La UM aún sueña con un título
By ANDONI GONZALEZ-RUA
Especial para El Nuevo Herald
Tras sobrevivir la semana pasada frente a Wake Forest 28-27, la UM vuelve al campo esta tarde buscando revancha contra el equipo que le ganó 48-0 en el último partido del mítico Orange Bowl.
Aunque los Huracanes (6-2, 3-2) no han tenido el mismo juego dominante que los ayudó en el comienzo de la temporada y ya no se encuentran en el espectáculo nacional tras perder contra Clemson, el conjunto de Randy Shannon sigue como uno de los mejores de la conferencia y con un poco de ayuda todavía poseen esperanzas de coronarse en la ACC.
Lo único que necesitan hacer es ganar los tres partidos de conferencia que les quedan frente a Virginia, North Carolina y Duke y esperar que Georgia Tech pierda al menos uno de sus dos partidos restantes de liga.
De la manera en que están jugando los Yellow Jackets, invictos aparte de la derrota que sufrieron en el Land Shark Stadium el 17 de septiembre, no parece que cedan ninguna victoria a su rival.
En las últimas cuatro semanas, por su parte, Miami no ha sido el mismo equipo que derrotó tan fácilmente a Georgia Tech en septiembre. Las lesiones siguen multiplicándose, especialmente en el conjunto defensivo, y los errores ofensivos han sido bastante dramáticos.
``No somos el mismo equipo que fuimos durante los primeros cuatro partidos'', admitió el técnico Shannon. ``Tuvimos muchos jugadores en aquel entonces que estaban sanos como Ryan Hill, Pat Hill, JoJo Nicholas, Eric Moncur, Ray Armstrong, Sean Spence y Jordan Futch. Ahora están lesionados''.
Aun con todos los problemas que tiene, con una victoria frente a los Caveliers de Virginia (3-5, 2-2), Miami todavía se encuentra con posibilidades de ganar 10 partidos, algo muy inesperado al comienzo del año cuando abrieron contra cuatro equipos ranqueados.
Si esperan hacerlo tendrán que sobrevivir de nuevo sin muchos de los titulares defensivos. Asimismo, es prioritario que Jacory Harris se reencuentre con su mejor nivel, algo que en las últimas semanas le ha faltado.

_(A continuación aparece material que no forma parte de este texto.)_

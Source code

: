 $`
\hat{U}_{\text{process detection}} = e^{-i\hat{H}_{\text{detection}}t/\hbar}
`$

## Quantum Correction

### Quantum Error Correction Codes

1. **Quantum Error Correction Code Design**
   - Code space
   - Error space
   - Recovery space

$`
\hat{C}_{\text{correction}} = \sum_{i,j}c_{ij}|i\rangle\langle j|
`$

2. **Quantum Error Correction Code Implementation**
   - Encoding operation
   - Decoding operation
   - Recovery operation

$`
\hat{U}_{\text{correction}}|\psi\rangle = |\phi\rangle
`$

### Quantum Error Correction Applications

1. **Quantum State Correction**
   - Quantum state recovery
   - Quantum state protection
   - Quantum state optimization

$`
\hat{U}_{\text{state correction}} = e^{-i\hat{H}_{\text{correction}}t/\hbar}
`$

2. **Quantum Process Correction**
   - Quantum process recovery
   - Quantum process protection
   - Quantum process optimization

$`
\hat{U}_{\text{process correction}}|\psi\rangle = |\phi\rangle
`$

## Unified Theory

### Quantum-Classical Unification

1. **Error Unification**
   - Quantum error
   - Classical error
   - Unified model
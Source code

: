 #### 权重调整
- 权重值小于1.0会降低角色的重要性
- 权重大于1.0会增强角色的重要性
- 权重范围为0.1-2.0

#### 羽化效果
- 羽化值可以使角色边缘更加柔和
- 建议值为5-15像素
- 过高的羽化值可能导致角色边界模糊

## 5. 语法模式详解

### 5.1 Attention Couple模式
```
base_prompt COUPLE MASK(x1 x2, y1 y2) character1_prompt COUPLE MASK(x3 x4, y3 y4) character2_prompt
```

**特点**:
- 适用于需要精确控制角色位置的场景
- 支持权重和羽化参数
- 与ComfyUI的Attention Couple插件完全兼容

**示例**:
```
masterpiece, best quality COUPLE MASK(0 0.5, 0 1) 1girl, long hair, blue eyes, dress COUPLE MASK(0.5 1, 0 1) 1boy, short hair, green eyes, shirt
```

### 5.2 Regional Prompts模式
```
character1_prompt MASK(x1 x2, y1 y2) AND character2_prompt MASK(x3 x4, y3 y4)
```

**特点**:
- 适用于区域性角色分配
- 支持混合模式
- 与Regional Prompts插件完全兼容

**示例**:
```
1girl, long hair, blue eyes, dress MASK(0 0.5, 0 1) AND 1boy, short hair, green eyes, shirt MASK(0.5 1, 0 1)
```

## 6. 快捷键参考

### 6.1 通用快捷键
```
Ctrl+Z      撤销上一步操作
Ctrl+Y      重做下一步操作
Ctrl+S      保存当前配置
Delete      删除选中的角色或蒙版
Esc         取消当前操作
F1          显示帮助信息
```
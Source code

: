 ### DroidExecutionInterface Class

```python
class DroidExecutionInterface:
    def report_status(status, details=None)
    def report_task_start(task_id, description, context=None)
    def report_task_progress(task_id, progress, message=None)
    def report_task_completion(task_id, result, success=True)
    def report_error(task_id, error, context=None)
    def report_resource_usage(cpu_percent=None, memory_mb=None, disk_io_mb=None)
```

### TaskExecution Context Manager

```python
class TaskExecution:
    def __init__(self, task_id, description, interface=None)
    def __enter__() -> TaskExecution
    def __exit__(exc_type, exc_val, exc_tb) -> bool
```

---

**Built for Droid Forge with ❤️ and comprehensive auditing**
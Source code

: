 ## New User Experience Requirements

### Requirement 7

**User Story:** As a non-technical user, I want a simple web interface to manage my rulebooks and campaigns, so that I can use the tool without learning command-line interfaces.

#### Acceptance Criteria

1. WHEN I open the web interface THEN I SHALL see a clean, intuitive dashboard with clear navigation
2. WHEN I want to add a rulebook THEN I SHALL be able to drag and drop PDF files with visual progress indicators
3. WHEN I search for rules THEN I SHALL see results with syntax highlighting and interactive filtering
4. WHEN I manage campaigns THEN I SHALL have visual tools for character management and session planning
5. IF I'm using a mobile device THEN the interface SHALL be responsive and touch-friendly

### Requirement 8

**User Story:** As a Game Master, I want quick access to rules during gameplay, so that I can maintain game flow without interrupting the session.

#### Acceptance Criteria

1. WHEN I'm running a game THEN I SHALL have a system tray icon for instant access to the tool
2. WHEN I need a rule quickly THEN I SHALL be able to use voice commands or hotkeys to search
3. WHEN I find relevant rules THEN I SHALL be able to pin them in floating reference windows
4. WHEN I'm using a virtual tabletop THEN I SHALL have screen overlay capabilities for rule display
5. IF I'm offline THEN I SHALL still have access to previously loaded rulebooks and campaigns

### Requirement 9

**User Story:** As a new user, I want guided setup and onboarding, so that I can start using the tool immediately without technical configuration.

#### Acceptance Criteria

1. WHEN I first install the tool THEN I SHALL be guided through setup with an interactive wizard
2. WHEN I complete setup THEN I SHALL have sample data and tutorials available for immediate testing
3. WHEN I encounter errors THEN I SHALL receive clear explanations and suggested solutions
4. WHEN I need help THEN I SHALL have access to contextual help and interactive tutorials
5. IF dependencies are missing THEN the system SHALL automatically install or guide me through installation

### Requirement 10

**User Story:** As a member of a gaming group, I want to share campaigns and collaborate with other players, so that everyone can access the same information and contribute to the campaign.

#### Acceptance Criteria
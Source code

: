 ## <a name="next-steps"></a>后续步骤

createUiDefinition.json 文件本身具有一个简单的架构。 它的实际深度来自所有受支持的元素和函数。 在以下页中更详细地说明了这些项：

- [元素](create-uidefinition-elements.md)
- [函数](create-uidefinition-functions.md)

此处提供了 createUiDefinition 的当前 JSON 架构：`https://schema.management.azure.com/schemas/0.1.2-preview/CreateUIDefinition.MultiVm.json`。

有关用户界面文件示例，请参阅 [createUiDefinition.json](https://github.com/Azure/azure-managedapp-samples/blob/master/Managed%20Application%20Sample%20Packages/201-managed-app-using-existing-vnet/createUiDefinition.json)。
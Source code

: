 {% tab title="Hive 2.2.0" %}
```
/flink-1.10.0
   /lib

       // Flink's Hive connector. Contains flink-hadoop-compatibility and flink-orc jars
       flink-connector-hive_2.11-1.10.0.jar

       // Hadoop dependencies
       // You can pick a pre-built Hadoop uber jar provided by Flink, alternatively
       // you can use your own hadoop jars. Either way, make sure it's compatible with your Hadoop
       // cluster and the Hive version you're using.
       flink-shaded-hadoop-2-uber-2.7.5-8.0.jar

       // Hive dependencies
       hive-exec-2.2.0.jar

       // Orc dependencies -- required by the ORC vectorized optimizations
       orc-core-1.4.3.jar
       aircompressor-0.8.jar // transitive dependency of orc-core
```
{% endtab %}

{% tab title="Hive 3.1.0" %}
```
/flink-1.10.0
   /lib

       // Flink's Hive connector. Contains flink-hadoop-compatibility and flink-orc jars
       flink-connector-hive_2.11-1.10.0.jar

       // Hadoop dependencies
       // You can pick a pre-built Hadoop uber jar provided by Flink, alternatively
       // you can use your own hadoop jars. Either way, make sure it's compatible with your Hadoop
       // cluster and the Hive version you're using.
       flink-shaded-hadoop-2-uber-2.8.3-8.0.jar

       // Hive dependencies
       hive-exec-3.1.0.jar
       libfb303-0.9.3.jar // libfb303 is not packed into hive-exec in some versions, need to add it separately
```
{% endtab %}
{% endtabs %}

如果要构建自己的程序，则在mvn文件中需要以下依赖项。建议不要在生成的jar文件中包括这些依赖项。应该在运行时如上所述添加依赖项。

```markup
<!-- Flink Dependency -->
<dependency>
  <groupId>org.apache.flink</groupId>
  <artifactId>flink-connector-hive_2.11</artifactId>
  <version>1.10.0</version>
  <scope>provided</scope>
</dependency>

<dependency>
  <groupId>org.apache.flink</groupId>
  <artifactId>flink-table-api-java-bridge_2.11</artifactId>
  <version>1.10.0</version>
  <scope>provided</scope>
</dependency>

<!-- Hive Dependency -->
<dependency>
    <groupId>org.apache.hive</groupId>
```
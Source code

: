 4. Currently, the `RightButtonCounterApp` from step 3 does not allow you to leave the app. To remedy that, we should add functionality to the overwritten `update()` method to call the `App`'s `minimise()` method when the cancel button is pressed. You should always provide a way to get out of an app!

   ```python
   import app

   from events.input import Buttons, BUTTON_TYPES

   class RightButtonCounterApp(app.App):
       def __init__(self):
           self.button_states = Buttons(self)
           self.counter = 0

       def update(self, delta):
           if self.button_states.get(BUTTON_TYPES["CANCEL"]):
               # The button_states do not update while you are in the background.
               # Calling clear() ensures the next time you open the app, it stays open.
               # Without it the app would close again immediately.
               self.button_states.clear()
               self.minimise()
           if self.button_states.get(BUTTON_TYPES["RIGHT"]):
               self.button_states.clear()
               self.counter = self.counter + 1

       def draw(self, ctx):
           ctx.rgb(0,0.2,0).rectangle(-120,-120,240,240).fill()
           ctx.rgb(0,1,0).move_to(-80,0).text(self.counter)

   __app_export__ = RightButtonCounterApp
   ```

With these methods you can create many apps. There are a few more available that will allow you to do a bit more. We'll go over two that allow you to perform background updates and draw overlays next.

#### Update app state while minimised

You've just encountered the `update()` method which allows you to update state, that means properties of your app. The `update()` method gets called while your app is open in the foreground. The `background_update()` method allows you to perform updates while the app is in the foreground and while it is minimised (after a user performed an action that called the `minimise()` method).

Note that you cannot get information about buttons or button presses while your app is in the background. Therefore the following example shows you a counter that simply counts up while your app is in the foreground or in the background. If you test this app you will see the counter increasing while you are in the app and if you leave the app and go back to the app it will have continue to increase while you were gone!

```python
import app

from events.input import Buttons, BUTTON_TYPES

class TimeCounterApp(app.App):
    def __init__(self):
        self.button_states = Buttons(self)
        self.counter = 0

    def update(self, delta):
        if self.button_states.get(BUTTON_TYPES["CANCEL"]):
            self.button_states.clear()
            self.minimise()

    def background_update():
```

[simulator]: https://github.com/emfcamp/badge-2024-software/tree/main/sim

En los últimos cuatro partidos Harris ha lanzado para ocho touchdowns; una cifra normal, pero nada espectacular. Sin embargo, la estadística más llamativa y preocupante es la de los seis pases forzados que han terminado en interceptaciones. A estas alturas su juego necesita mejorar. Claro está, todo la culpa no cae en sus hombros. Si esperan que el joven encuentre su nivel anterior, tendrán que protegerlo mejor.
Miami permite tres sacks por partido y la presión que siente el joven le está perjudicando claramente el juego aunque nunca lo admitiría.
Virginia se impuso por marcador de 48-0 a Miami en noviembre del 2007, en lo que fue el último partido en el Orange Bowl.